[Collected data]
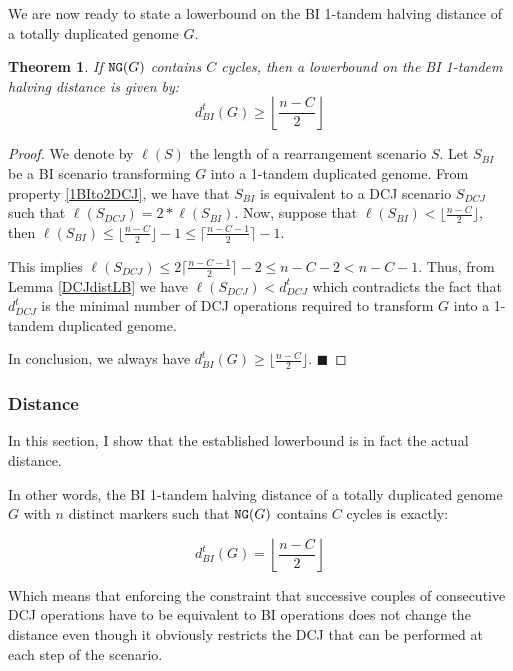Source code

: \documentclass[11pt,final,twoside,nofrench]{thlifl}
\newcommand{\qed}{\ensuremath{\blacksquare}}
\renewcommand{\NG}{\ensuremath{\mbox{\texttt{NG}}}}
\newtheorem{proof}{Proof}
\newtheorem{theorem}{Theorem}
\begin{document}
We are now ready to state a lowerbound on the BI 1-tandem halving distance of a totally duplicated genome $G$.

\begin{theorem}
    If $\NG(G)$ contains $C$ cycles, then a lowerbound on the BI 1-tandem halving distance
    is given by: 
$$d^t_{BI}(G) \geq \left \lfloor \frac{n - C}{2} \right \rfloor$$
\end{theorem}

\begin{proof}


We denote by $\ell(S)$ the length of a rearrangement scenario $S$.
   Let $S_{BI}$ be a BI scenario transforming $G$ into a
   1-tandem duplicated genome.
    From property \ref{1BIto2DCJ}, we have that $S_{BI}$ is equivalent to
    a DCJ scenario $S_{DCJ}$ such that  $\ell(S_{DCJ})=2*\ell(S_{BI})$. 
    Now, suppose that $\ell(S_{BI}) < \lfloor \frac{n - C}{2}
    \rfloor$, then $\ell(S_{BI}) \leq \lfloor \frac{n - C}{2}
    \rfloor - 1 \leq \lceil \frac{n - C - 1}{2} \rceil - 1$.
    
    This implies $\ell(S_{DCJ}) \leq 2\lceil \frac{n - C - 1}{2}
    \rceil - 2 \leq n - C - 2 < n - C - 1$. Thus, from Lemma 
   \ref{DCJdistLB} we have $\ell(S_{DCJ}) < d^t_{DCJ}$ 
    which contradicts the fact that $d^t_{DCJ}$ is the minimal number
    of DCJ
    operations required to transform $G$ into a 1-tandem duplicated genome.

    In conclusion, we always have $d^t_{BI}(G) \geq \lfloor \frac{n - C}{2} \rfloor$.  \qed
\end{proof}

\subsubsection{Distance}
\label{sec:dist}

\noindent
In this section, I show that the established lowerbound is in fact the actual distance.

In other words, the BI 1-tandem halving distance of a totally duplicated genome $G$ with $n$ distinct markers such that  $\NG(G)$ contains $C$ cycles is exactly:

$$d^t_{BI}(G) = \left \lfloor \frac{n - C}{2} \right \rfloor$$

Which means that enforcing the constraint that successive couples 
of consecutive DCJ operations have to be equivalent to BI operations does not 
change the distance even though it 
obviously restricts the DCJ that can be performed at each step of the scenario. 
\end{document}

• ASSIGNED TASK: Set down every entry word for word, but omit the pictures.

• SOLUTION BELOW:
Source code

: \documentclass[11pt,final,twoside,nofrench]{thlifl}
\newcommand{\qed}{\ensuremath{\blacksquare}}
\renewcommand{\NG}{\ensuremath{\mbox{\texttt{NG}}}}
\newtheorem{proof}{Proof}
\newtheorem{theorem}{Theorem}
\begin{document}
We are now ready to state a lowerbound on the BI 1-tandem halving distance of a totally duplicated genome $G$.

\begin{theorem}
    If $\NG(G)$ contains $C$ cycles, then a lowerbound on the BI 1-tandem halving distance
    is given by: 
$$d^t_{BI}(G) \geq \left \lfloor \frac{n - C}{2} \right \rfloor$$
\end{theorem}

\begin{proof}


We denote by $\ell(S)$ the length of a rearrangement scenario $S$.
   Let $S_{BI}$ be a BI scenario transforming $G$ into a
   1-tandem duplicated genome.
    From property \ref{1BIto2DCJ}, we have that $S_{BI}$ is equivalent to
    a DCJ scenario $S_{DCJ}$ such that  $\ell(S_{DCJ})=2*\ell(S_{BI})$. 
    Now, suppose that $\ell(S_{BI}) < \lfloor \frac{n - C}{2}
    \rfloor$, then $\ell(S_{BI}) \leq \lfloor \frac{n - C}{2}
    \rfloor - 1 \leq \lceil \frac{n - C - 1}{2} \rceil - 1$.
    
    This implies $\ell(S_{DCJ}) \leq 2\lceil \frac{n - C - 1}{2}
    \rceil - 2 \leq n - C - 2 < n - C - 1$. Thus, from Lemma 
   \ref{DCJdistLB} we have $\ell(S_{DCJ}) < d^t_{DCJ}$ 
    which contradicts the fact that $d^t_{DCJ}$ is the minimal number
    of DCJ
    operations required to transform $G$ into a 1-tandem duplicated genome.

    In conclusion, we always have $d^t_{BI}(G) \geq \lfloor \frac{n - C}{2} \rfloor$.  \qed
\end{proof}

\subsubsection{Distance}
\label{sec:dist}

\noindent
In this section, I show that the established lowerbound is in fact the actual distance.

In other words, the BI 1-tandem halving distance of a totally duplicated genome $G$ with $n$ distinct markers such that  $\NG(G)$ contains $C$ cycles is exactly:

$$d^t_{BI}(G) = \left \lfloor \frac{n - C}{2} \right \rfloor$$

Which means that enforcing the constraint that successive couples 
of consecutive DCJ operations have to be equivalent to BI operations does not 
change the distance even though it 
obviously restricts the DCJ that can be performed at each step of the scenario. 
\end{document}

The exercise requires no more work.